With the current error $e\left(t\right)$ defined as:

$$e\left(t\right)=\{\begin{array}{ll}{e}_{+}\left(t\right)=i_{rk}-\left(i_k+m_{+}t\right)\hfill & \mathrm{if}0\le t<t_1\hfill \\ e_{-}\left(t\right)=i_{rk}-\left(i_{t_1}+m_{-}\left(t-t_1\right)\right)\hfill & \mathrm{if}{t}_1\le t\le T_{sw}\hfill \end{array}$$

(3)

$i_{t_1}$ is the current at the switching point given by:

$$i_{t_1}=i_k+m_{+}{t}_1$$

(4)

The optimization problem (2) can be solved analytically by first computing the one-cycle integral error as:

$${{\displaystyle \int }}_0^{T_{sw}}e\left(t\right)dt={{\displaystyle \int }}_0^{t_1}{e}_{+}\left(t\right)dt+{{\displaystyle \int }}_{t_1}^{T_{sw}}{e}_{-}\left(t\right)dt$$

(5)

The integral of the error when the switch is ON is:

$${{\displaystyle \int }}_0^{t_1}{e}_{+}\left(t\right)dt={{\displaystyle \int }}_0^{t_1}\underset{e_k}{\underbrace{\left(i_{rk}-i_k\right)}}-m_{+}tdt=\left(e_k-\frac{m_{+}}{2}{t}_1\right)t_1$$

(6)

The integral of the error when the switch is OFF is:

$$\begin{array}{cc}& {{\displaystyle \int }}_{t_1}^{T_{sw}}{e}_{-}\left(t\right)dt={{\displaystyle \int }}_{t_1}^{T_{sw}}{i}_{rk}-i_{t1}-m_{-}\left(t-t_1\right)dt \\ =& e_k\left(T_{sw}-t_1\right)-m_{+}{t}_1\left(T_{sw}-t_1\right)-\frac{m_{-}}{2}{\left(T_{sw}-t_1\right)}^2\end{array}$$

(7)

Finally, adding both integrals yields the following expression:

$${{\displaystyle \int }}_0^{T_{sw}}e\left(t\right)dt=\left(\frac{m_{+}-m_{-}}{2}\right)t_1{}^2+\left(m_{-}-m_{+}\right)t_1{T}_{sw}+\left(e_k-\frac{m_{-}}{2}{T}_{sw}\right)T_{sw}$$

(8)

As a result, the integral of the error is a quadratic polynomial in $t_1$, equivalently in $t_{on}$, defined as, and given by:

$$p\left(t_{on}\right)=\underset{a}{\underbrace{\left(\frac{m_{+}-m_{-}}{2}\right)}}{t}_{on}{}^2+\underset{b}{\underbrace{\left(m_{-}-m_{+}\right)T_{sw}}}{t}_{on}+\underset{c}{\underbrace{\left(e_k-\frac{m_{-}}{2}{T}_{sw}\right)T_{sw}}}$$

(9)

The polynomial$p\left(t_{on}\right)$ has the following properties:

• The quadratic function is convex, because $\frac{d^{2}p\left(t_{on}\right)}{d{t}_{on}{}^2}=m_{+}-m_{-}>0$.
• The minimum of the function is always at $t_{on}=T_{sw}$, because $\frac{dp\left(t_{on}\right)}{d{t}_{on}}=0=\left(m_{+}-m_{-}\right)t_{on}+\left(m_{-}-m_{+}\right)T_{sw}$ and $\frac{dp\left(t_{on}\right)}{d{t}_{on}}=0$ yields $t_{on}=T_{sw}$.

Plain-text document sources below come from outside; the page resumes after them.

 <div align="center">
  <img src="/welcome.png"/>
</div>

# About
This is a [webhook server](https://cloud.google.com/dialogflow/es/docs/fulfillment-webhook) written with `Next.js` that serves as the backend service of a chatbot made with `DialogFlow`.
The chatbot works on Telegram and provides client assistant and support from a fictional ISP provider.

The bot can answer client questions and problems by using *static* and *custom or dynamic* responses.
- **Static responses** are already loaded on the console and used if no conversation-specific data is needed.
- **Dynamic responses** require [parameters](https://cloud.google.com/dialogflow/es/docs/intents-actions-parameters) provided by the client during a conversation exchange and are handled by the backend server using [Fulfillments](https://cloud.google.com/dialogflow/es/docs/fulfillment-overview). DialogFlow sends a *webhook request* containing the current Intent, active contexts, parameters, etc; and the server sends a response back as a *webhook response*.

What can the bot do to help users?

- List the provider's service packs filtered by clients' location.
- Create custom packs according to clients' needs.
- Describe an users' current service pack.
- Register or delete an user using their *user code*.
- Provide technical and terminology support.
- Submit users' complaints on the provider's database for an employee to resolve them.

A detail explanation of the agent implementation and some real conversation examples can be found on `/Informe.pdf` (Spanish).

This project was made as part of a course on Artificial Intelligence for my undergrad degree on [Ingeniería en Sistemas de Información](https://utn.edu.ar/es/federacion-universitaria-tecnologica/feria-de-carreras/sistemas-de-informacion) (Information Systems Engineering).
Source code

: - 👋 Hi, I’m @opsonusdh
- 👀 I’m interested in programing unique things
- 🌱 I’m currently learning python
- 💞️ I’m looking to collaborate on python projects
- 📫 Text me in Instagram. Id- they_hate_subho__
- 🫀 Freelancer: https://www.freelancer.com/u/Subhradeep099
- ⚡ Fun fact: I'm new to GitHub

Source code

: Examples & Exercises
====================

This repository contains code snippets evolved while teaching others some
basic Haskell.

Note that the function to be minimized is not $p\left(t_{on}\right)$, but its absolute value $\left|p\left(t_{on}\right)\right|$. Its minimum $(t_{on}{}^{*}$) can be obtained by the following procedure:

• Compute $p\left(T_{sw}\right)$. If $p\left(T_{sw}\right)\ge 0$, the optimizer is $t_{on}{}^{*}=T_{sw}$, and the optimal value is $p\left(T_{sw}\right)$. This condition is equivalent to $e_k\ge \frac{m_{+}}{2}{T}_{sw}$.
• Compute $p\left(0\right)$. If $p\left(0\right)\le 0$, the optimizer is $t_{on}{}^{*}=0$, and the optimal value is $\left|p\left(0\right)\right|$, because p(t_on) is convex and, with a minimum at $t_{on}=T_{sw}$, if p(0) is negative, then p(0) is the maximum value for t_on$\in$ [0, T_sw] and as we take the absolute value $\left|p\left(t_{on}\right)\right|$, it follows that p(0) is positive and the minimum value for t_on$\in$ [0, T_sw]. This condition is equivalent to $e_k\le \frac{m_{-}}{2}{T}_{sw}$.
• Finally, if $\frac{m_{-}}{2}{T}_{sw}\le e_k\le \frac{m_{+}}{2}{T}_{sw}$, the optimal $t_{on}{}^{*}$ is obtained by the solution of $p\left(t_{on}\right)=0$, that is given by:

$$t_{on}{}^{*}=T_{sw}-\sqrt{T_{sw}{}^2-\frac{\left(2e_k-m_{-}{T}_{sw}\right)T_{sw}}{m_{+}-m_{-}}}$$

(10)

3.1. Control Algorithm

The control algorithm requires us to measure the phase current at the beginning of each switching cycle ($i_k$) in order to compute the current error $e_k=i_{rk}-i_k$. Depending on the value of the current error $e_k$, the optimal control action to be applied is:

• If $e_k\ge \frac{m_{+}}{2}{T}_{sw}$, then $t_{on}{}^{*}=T_{sw}$.
• If $e_k\le \frac{m_{-}}{2}{T}_{sw}$, then $t_{on}{}^{*}=0$.
• If $\frac{m_{-}}{2}{T}_{sw}\le e_k\le \frac{m_{+}}{2}{T}_{sw}$, then

$$t_{on}{}^{*}=T_{sw}-\sqrt{T_{sw}{}^2-\frac{\left(2e_k-m_{-}{T}_{sw}\right)T_{sw}}{m_{+}-m_{-}}}$$

The following remarks are in order:

• The optimization problem achieves the minimum value of 0 when $\frac{m_{-}}{2}{T}_{sw}\le e_k\le \frac{m_{+}}{2}{T}_{sw}$. In this case, the control provides the one-cycle zero integral error.
• In the case that $e_k\ge \frac{m_{+}}{2}{T}_{sw}$ or $e_k\le \frac{m_{-}}{2}{T}_{sw}$, the minimum value achieved is greater than zero and the one-cycle zero integral error property is no longer achieved, although the algorithm still minimizes its value. These cases arise when the value of the error is so large that it saturates the control action (i.e., $t_{on}{}^{*}=T_{sw}$ or $t_{on}{}^{*}=0$).
• In general, slopes $m_{+}$ and $m_{-}$ are not constant but time varying in each switching cycle. Hence, the slopes must be updated accordingly in each cycle.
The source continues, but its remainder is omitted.